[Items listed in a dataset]
== Segment start ==

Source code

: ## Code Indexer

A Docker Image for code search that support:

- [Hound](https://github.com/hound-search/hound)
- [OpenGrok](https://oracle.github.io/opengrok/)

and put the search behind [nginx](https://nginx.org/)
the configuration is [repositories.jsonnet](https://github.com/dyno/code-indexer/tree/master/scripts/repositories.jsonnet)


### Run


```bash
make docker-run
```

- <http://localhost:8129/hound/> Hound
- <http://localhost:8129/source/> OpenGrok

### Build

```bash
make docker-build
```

== Segment end ==

§ **ASSIGNMENT**:
Print all of the entries exactly as they are written.

§ **ANSWER TO THIS PROBLEM**:
Source code

: ## Code Indexer

A Docker Image for code search that support:

- [Hound](https://github.com/hound-search/hound)
- [OpenGrok](https://oracle.github.io/opengrok/)

and put the search behind [nginx](https://nginx.org/)
the configuration is [repositories.jsonnet](https://github.com/dyno/code-indexer/tree/master/scripts/repositories.jsonnet)


### Run


```bash
make docker-run
```

- <http://localhost:8129/hound/> Hound
- <http://localhost:8129/source/> OpenGrok

### Build

```bash
make docker-build
```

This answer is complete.